I agree with all that. What I do not agree with is the implication that unless we can prove a positive, the debate is therefore "a waste of time" - or worse, that it actually proves the negative.
I had hoped the example of the Higgs Boson would have set a framework. This is a hypothetical particle which - just a few years ago - we had absolutely no way of verifying it to exist or not. Nobody could prove its existence, and nobody could prove the opposite (naturally). Does that mean we should have seen that debate as a waste of time? Of course not. In fact we spend billions of dollars building a particle accelerator to help us come to a point where it could perhaps be proven.
Some questions are very much worth investigating, regardless of whether we can currently prove the positive or the negative.
"The fact that it cannot be proven indeed implies it to be false."
There's a slight language duality at work here. There's a difference between claims which cannot currently be proven, and claims which could not possibly be proven true. It's hard what to think of the second class, but suffice it to say that the God claim is not in there: clearly the existence of a God could be proven if it actually existed.
And again, for years we could not prove the existence of the Higgs Boson. And in fact we still can't (though we're getting closer). But had we given up our investigations or seen it as a waste of time, we'd be much intellectually poorer for it.
Matt again to me the God claim is a false belief that only exists in the minds of those who believe in it. Therefore to argue about it is foolish, except when that belief affects us as a whole and even in that scenario you simply point to its harm and stand against the harm. I am referring only in this case to God claims. To me it is just as foolish if you and I were debating about the existence of the tooth fairy.

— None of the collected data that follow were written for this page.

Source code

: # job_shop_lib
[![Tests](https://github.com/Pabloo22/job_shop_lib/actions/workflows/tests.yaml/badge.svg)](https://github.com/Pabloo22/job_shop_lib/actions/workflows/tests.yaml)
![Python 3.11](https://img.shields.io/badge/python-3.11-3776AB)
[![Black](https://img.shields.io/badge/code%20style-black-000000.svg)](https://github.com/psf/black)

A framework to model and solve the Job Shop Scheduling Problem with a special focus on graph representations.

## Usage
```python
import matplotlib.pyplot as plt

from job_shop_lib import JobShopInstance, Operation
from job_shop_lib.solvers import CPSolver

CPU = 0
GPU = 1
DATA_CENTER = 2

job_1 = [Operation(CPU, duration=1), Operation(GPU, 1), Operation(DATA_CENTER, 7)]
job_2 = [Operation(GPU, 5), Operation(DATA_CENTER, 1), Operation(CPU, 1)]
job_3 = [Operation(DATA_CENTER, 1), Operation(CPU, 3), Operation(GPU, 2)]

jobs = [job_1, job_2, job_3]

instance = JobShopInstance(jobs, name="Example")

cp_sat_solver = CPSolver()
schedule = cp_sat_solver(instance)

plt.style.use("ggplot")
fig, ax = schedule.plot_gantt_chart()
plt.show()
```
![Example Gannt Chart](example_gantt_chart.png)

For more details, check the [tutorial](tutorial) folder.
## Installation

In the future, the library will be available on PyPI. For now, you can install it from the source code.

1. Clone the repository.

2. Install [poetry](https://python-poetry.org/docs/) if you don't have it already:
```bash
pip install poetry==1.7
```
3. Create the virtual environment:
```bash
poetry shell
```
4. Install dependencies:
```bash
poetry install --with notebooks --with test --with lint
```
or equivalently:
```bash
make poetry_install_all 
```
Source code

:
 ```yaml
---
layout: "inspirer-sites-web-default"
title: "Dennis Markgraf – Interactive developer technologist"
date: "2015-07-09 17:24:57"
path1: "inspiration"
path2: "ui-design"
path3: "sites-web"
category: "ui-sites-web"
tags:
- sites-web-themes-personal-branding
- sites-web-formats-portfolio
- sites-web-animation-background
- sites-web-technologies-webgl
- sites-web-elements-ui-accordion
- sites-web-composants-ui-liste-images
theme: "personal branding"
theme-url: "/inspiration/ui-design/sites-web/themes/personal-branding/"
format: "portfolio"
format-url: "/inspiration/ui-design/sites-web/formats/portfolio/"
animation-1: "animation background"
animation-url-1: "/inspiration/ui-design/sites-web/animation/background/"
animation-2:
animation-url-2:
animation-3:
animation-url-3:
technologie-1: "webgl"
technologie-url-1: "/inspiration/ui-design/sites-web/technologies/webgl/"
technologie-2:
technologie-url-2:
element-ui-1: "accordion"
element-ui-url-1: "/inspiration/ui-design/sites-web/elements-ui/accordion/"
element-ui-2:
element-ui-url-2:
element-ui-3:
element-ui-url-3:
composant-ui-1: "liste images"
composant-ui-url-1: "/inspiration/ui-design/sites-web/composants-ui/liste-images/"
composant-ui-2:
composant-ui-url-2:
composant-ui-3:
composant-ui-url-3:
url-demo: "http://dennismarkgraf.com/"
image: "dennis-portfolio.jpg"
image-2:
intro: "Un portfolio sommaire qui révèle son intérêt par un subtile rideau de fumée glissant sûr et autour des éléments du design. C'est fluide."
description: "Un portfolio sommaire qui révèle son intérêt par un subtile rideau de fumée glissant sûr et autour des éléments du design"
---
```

p.s.clearly the existence of a God could be proven if it actually existed. Your words my point exactly. Matt this is my view and although most say they cannot say with certainty that God is not real I do. The reason being that the teaching about God is his desire to know us and we have been searching and he is not there. It is not a matter of developing the right technology to discover where he's been hiding. The truth is simple He has never been.